Transcribe all of the data exactly. Omit the pictures.

Data to use: Begin

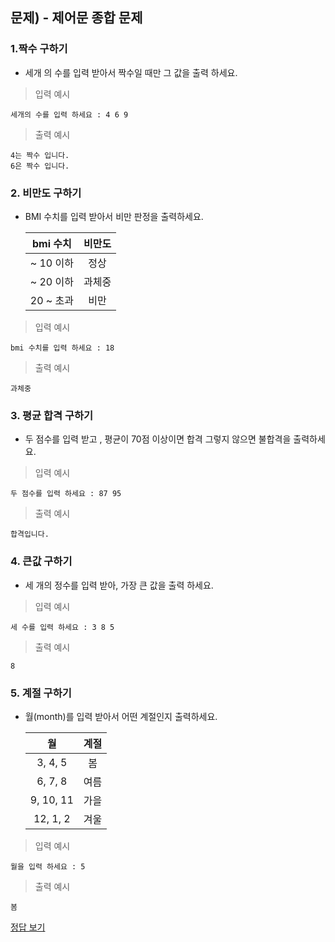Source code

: ## 문제) - 제어문 종합 문제

### 1.짝수 구하기

*  세개 의 수를 입력 받아서 짝수일 때만 그 값을 출력 하세요.
 

> 입력 예시

```
세개의 수를 입력 하세요 : 4 6 9
```
> 출력 예시

```
4는 짝수 입니다. 
6은 짝수 입니다.
```
### 2. 비만도 구하기

* BMI 수치를 입력 받아서 비만 판정을 출력하세요.   

	|bmi 수치 |비만도|
	|:---:|:---:| 
	|~ 10 이하|정상 |
	|~ 20 이하| 과체중 |
	|20 ~ 초과| 비만|



> 입력 예시

```
bmi 수치를 입력 하세요 : 18
```
> 출력 예시

```
과체중
```

### 3. 평균 합격 구하기

* 두 점수를 입력 받고 , 평균이 70점 이상이면 합격 그렇지 않으면 불합격을 출력하세요. 


> 입력 예시

```
두 점수를 입력 하세요 : 87 95
```
> 출력 예시

```
합격입니다.
```

### 4. 큰값 구하기 
* 세 개의 정수를 입력 받아, 가장 큰 값을 출력 하세요. 


> 입력 예시

```
세 수를 입력 하세요 : 3 8 5
```
> 출력 예시

```
8
```

### 5. 계절 구하기
* 월(month)를 입력 받아서 어떤 계절인지 출력하세요.  
 
	|월|계절|
	|:---:|:---:| 
	|3, 4, 5| 봄 |
	|6, 7, 8| 여름 |
	|9, 10, 11| 가을|
	|12, 1, 2|겨울|



> 입력 예시

```
월을 입력 하세요 : 5
```
> 출력 예시

```
봄
```

[정답 보기](test05.c)

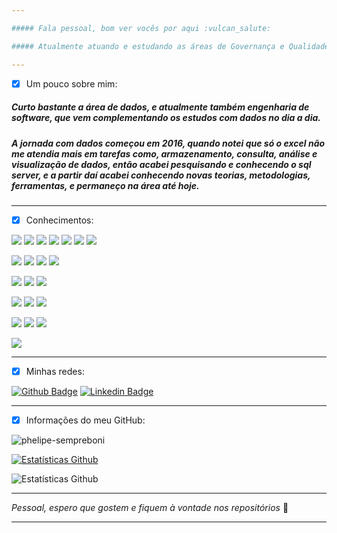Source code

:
 ```yaml
---

##### Fala pessoal, bom ver vocês por aqui :vulcan_salute:

##### Atualmente atuando e estudando as áreas de Governança e Qualidade de dados, Engenharia de Dados e Analytics, Data Mesh e Engenharia de Software.

---
```


 - [x] Um pouco sobre mim:

##### Curto bastante a área de dados, e atualmente também engenharia de software, que vem complementando os estudos com dados no dia a dia.

##### A jornada com dados começou em 2016, quando notei que só o excel não me atendia mais em tarefas como, armazenamento, consulta, análise e visualização de dados, então acabei pesquisando e conhecendo o sql server, e a partir daí acabei conhecendo novas teorias, metodologias, ferramentas, e permaneço na área até hoje.

---

 - [x] Conhecimentos:

<p>
  <img src="https://img.shields.io/badge/Database-SQL%20Server-red"/>
  <img src="https://img.shields.io/badge/Database-Oracle-red"/>
  <img src="https://img.shields.io/badge/Database-MySQL-red"/>
  <img src="https://img.shields.io/badge/Database-SQLite%20Studio-red"/>
  <img src="https://img.shields.io/badge/Database-SAP%20Hana-red"/>
  <img src="https://img.shields.io/badge/Database-Microsoft%20Access-red"/>
  <img src="https://img.shields.io/badge/Database-DBeaver-red"/>
<p>
  
<p> 
  <img src="https://img.shields.io/badge/Language-T--SQL-brightgreen"/>
  <img src="https://img.shields.io/badge/Language-PL%2FSQL-brightgreen"/>
  <img src="https://img.shields.io/badge/Language-Python-brightgreen"/>
  <img src="https://img.shields.io/badge/Language-VBA-brightgreen"/>
<p> 

<p> 
  <img src="https://img.shields.io/badge/Visualization-Power%20BI-blue"/>
  <img src="https://img.shields.io/badge/Visualization-TIBCO%20Spotfire-blue"/>
  <img src="https://img.shields.io/badge/Visualization-Power%20Point-blue"/>
<p>  
  
<p> 
  <img src="https://img.shields.io/badge/IDLE-Visual%20Studio%20Code-orange"/>
  <img src="https://img.shields.io/badge/IDLE-PyCharm-orange"/>
  <img src="https://img.shields.io/badge/IDLE-Notepad%2B%2B-orange"/>
<p>  
  
<p> 
  <img src="https://img.shields.io/badge/Data%20Modeling-SchemaSpy-blueviolet"/>
  <img src="https://img.shields.io/badge/Data%20Modeling-brModelo-blueviolet"/>
  <img src="https://img.shields.io/badge/Data%20Modeling-MySQL%20Workbench-blueviolet"/>
<p>
 
<p> 
  <img src="https://img.shields.io/badge/SAP%20GUI-CCS%20Produtivo%2FCRM-yellow"/>
<p>
 
---

 - [x] Minhas redes:

[![Github Badge](https://img.shields.io/badge/-Github-000?style=flat-square&logo=Github&logoColor=white&link=https://github.com/Phelipe-Sempreboni)](https://github.com/Phelipe-Sempreboni)
[![Linkedin Badge](https://img.shields.io/badge/-LinkedIn-blue?style=flat-square&logo=Linkedin&logoColor=white&link=https://www.linkedin.com/in/Phelipe-Sempreboni/)](https://www.linkedin.com/in/luiz-phelipe-utiama-sempreboni-319902169/)

---
- [x] Informações do meu GitHub:
  
<p align = "left"> <img src = "https://komarev.com/ghpvc/?username=phelipe-sempreboni&label=Profile%20views&color=0e75b6&style=flat-square" alt = "phelipe-sempreboni" /> </p>
  
[![Estatísticas Github](https://github-readme-streak-stats.herokuapp.com?user=phelipe-sempreboni&theme=tokyonight)](https://git.io/streak-stats)

![Estatísticas Github](https://github-readme-stats.vercel.app/api?username=phelipe-sempreboni&show_icons=true&theme=tokyonight)
     
---

_Pessoal, espero que gostem e fiquem à vontade nos repositórios_ :love_you_gesture:
  
---
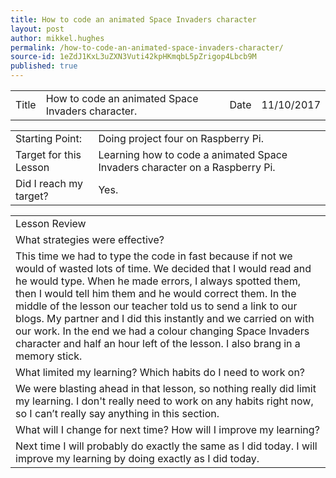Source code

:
 ```yaml
---
title: How to code an animated Space Invaders character
layout: post
author: mikkel.hughes
permalink: /how-to-code-an-animated-space-invaders-character/
source-id: 1eZdJ1KxL3uZXN3Vuti42kpHKmqbL5pZrigop4Lbcb9M
published: true
---
```

<table>
  <tr>
    <td>Title</td>
    <td>How to code an animated Space Invaders character.</td>
    <td>    Date</td>
    <td>11/10/2017</td>
  </tr>
</table>


<table>
  <tr>
    <td>Starting Point:</td>
    <td>Doing project four on Raspberry Pi.</td>
  </tr>
  <tr>
    <td>Target for this Lesson</td>
    <td>Learning how to code a animated Space Invaders character on a Raspberry Pi.</td>
  </tr>
  <tr>
    <td>Did I reach my target? </td>
    <td>Yes.</td>
  </tr>
</table>


<table>
  <tr>
    <td>Lesson Review</td>
  </tr>
  <tr>
    <td> What strategies were effective?</td>
  </tr>
  <tr>
    <td>This time we had to type the code in fast because if not we would of wasted lots of time. We decided that I would read and he would type. When he made errors, I always spotted them, then I would tell him them and he would correct them. In the middle of the lesson our teacher told us to send a link to our blogs. My partner and I did this instantly and we carried on with our work. In the end we had a colour changing Space Invaders character and half an hour left of the lesson. I also brang in a memory stick.</td>
  </tr>
  <tr>
    <td>What limited my learning? Which habits do I need to work on?</td>
  </tr>
  <tr>
    <td>We were blasting ahead in that lesson, so nothing really did limit my learning. I don't really need to work on any habits right now, so I can’t really say anything in this section.</td>
  </tr>
  <tr>
    <td>What will I change for next time? How will I improve my learning?</td>
  </tr>
  <tr>
    <td>Next time I will probably do exactly the same as I did today. I will improve my learning by doing exactly as I did today. </td>
  </tr>
</table>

Data to use: End

■ Written answer:
Source code

: ## 문제) - 제어문 종합 문제

### 1.짝수 구하기

*  세개 의 수를 입력 받아서 짝수일 때만 그 값을 출력 하세요.
 

> 입력 예시

```
세개의 수를 입력 하세요 : 4 6 9
```
> 출력 예시

```
4는 짝수 입니다. 
6은 짝수 입니다.
```
### 2. 비만도 구하기

* BMI 수치를 입력 받아서 비만 판정을 출력하세요.   

	|bmi 수치 |비만도|
	|:---:|:---:| 
	|~ 10 이하|정상 |
	|~ 20 이하| 과체중 |
	|20 ~ 초과| 비만|



> 입력 예시

```
bmi 수치를 입력 하세요 : 18
```
> 출력 예시

```
과체중
```

### 3. 평균 합격 구하기

* 두 점수를 입력 받고 , 평균이 70점 이상이면 합격 그렇지 않으면 불합격을 출력하세요. 


> 입력 예시

```
두 점수를 입력 하세요 : 87 95
```
> 출력 예시

```
합격입니다.
```

### 4. 큰값 구하기 
* 세 개의 정수를 입력 받아, 가장 큰 값을 출력 하세요. 


> 입력 예시

```
세 수를 입력 하세요 : 3 8 5
```
> 출력 예시

```
8
```

### 5. 계절 구하기
* 월(month)를 입력 받아서 어떤 계절인지 출력하세요.  
 
	|월|계절|
	|:---:|:---:| 
	|3, 4, 5| 봄 |
	|6, 7, 8| 여름 |
	|9, 10, 11| 가을|
	|12, 1, 2|겨울|



> 입력 예시

```
월을 입력 하세요 : 5
```
> 출력 예시

```
봄
```

[정답 보기](test05.c)

Source code

:
 ```yaml
---

##### Fala pessoal, bom ver vocês por aqui :vulcan_salute:

##### Atualmente atuando e estudando as áreas de Governança e Qualidade de dados, Engenharia de Dados e Analytics, Data Mesh e Engenharia de Software.

---
```


 - [x] Um pouco sobre mim:

##### Curto bastante a área de dados, e atualmente também engenharia de software, que vem complementando os estudos com dados no dia a dia.

##### A jornada com dados começou em 2016, quando notei que só o excel não me atendia mais em tarefas como, armazenamento, consulta, análise e visualização de dados, então acabei pesquisando e conhecendo o sql server, e a partir daí acabei conhecendo novas teorias, metodologias, ferramentas, e permaneço na área até hoje.

---

 - [x] Conhecimentos:

<p>
  <img src="https://img.shields.io/badge/Database-SQL%20Server-red"/>
  <img src="https://img.shields.io/badge/Database-Oracle-red"/>
  <img src="https://img.shields.io/badge/Database-MySQL-red"/>
  <img src="https://img.shields.io/badge/Database-SQLite%20Studio-red"/>
  <img src="https://img.shields.io/badge/Database-SAP%20Hana-red"/>
  <img src="https://img.shields.io/badge/Database-Microsoft%20Access-red"/>
  <img src="https://img.shields.io/badge/Database-DBeaver-red"/>
<p>
  
<p> 
  <img src="https://img.shields.io/badge/Language-T--SQL-brightgreen"/>
  <img src="https://img.shields.io/badge/Language-PL%2FSQL-brightgreen"/>
  <img src="https://img.shields.io/badge/Language-Python-brightgreen"/>
  <img src="https://img.shields.io/badge/Language-VBA-brightgreen"/>
<p> 

<p> 
  <img src="https://img.shields.io/badge/Visualization-Power%20BI-blue"/>
  <img src="https://img.shields.io/badge/Visualization-TIBCO%20Spotfire-blue"/>
  <img src="https://img.shields.io/badge/Visualization-Power%20Point-blue"/>
<p>  
  
<p> 
  <img src="https://img.shields.io/badge/IDLE-Visual%20Studio%20Code-orange"/>
  <img src="https://img.shields.io/badge/IDLE-PyCharm-orange"/>
  <img src="https://img.shields.io/badge/IDLE-Notepad%2B%2B-orange"/>
<p>  
  
<p> 
  <img src="https://img.shields.io/badge/Data%20Modeling-SchemaSpy-blueviolet"/>
  <img src="https://img.shields.io/badge/Data%20Modeling-brModelo-blueviolet"/>
  <img src="https://img.shields.io/badge/Data%20Modeling-MySQL%20Workbench-blueviolet"/>
<p>
 
<p> 
  <img src="https://img.shields.io/badge/SAP%20GUI-CCS%20Produtivo%2FCRM-yellow"/>
<p>
 
---

 - [x] Minhas redes:

[![Github Badge](https://img.shields.io/badge/-Github-000?style=flat-square&logo=Github&logoColor=white&link=https://github.com/Phelipe-Sempreboni)](https://github.com/Phelipe-Sempreboni)
[![Linkedin Badge](https://img.shields.io/badge/-LinkedIn-blue?style=flat-square&logo=Linkedin&logoColor=white&link=https://www.linkedin.com/in/Phelipe-Sempreboni/)](https://www.linkedin.com/in/luiz-phelipe-utiama-sempreboni-319902169/)

---
- [x] Informações do meu GitHub:
  
<p align = "left"> <img src = "https://komarev.com/ghpvc/?username=phelipe-sempreboni&label=Profile%20views&color=0e75b6&style=flat-square" alt = "phelipe-sempreboni" /> </p>
  
[![Estatísticas Github](https://github-readme-streak-stats.herokuapp.com?user=phelipe-sempreboni&theme=tokyonight)](https://git.io/streak-stats)

![Estatísticas Github](https://github-readme-stats.vercel.app/api?username=phelipe-sempreboni&show_icons=true&theme=tokyonight)
     
---

_Pessoal, espero que gostem e fiquem à vontade nos repositórios_ :love_you_gesture:
  
---
Source code

:
 ```yaml
---
title: How to code an animated Space Invaders character
layout: post
author: mikkel.hughes
permalink: /how-to-code-an-animated-space-invaders-character/
source-id: 1eZdJ1KxL3uZXN3Vuti42kpHKmqbL5pZrigop4Lbcb9M
published: true
---
```

<table>
  <tr>
    <td>Title</td>
    <td>How to code an animated Space Invaders character.</td>
    <td>    Date</td>
    <td>11/10/2017</td>
  </tr>
</table>


<table>
  <tr>
    <td>Starting Point:</td>
    <td>Doing project four on Raspberry Pi.</td>
  </tr>
  <tr>
    <td>Target for this Lesson</td>
    <td>Learning how to code a animated Space Invaders character on a Raspberry Pi.</td>
  </tr>
  <tr>
    <td>Did I reach my target? </td>
    <td>Yes.</td>
  </tr>
</table>


<table>
  <tr>
    <td>Lesson Review</td>
  </tr>
  <tr>
    <td> What strategies were effective?</td>
  </tr>
  <tr>
    <td>This time we had to type the code in fast because if not we would of wasted lots of time. We decided that I would read and he would type. When he made errors, I always spotted them, then I would tell him them and he would correct them. In the middle of the lesson our teacher told us to send a link to our blogs. My partner and I did this instantly and we carried on with our work. In the end we had a colour changing Space Invaders character and half an hour left of the lesson. I also brang in a memory stick.</td>
  </tr>
  <tr>
    <td>What limited my learning? Which habits do I need to work on?</td>
  </tr>
  <tr>
    <td>We were blasting ahead in that lesson, so nothing really did limit my learning. I don't really need to work on any habits right now, so I can’t really say anything in this section.</td>
  </tr>
  <tr>
    <td>What will I change for next time? How will I improve my learning?</td>
  </tr>
  <tr>
    <td>Next time I will probably do exactly the same as I did today. I will improve my learning by doing exactly as I did today. </td>
  </tr>
</table>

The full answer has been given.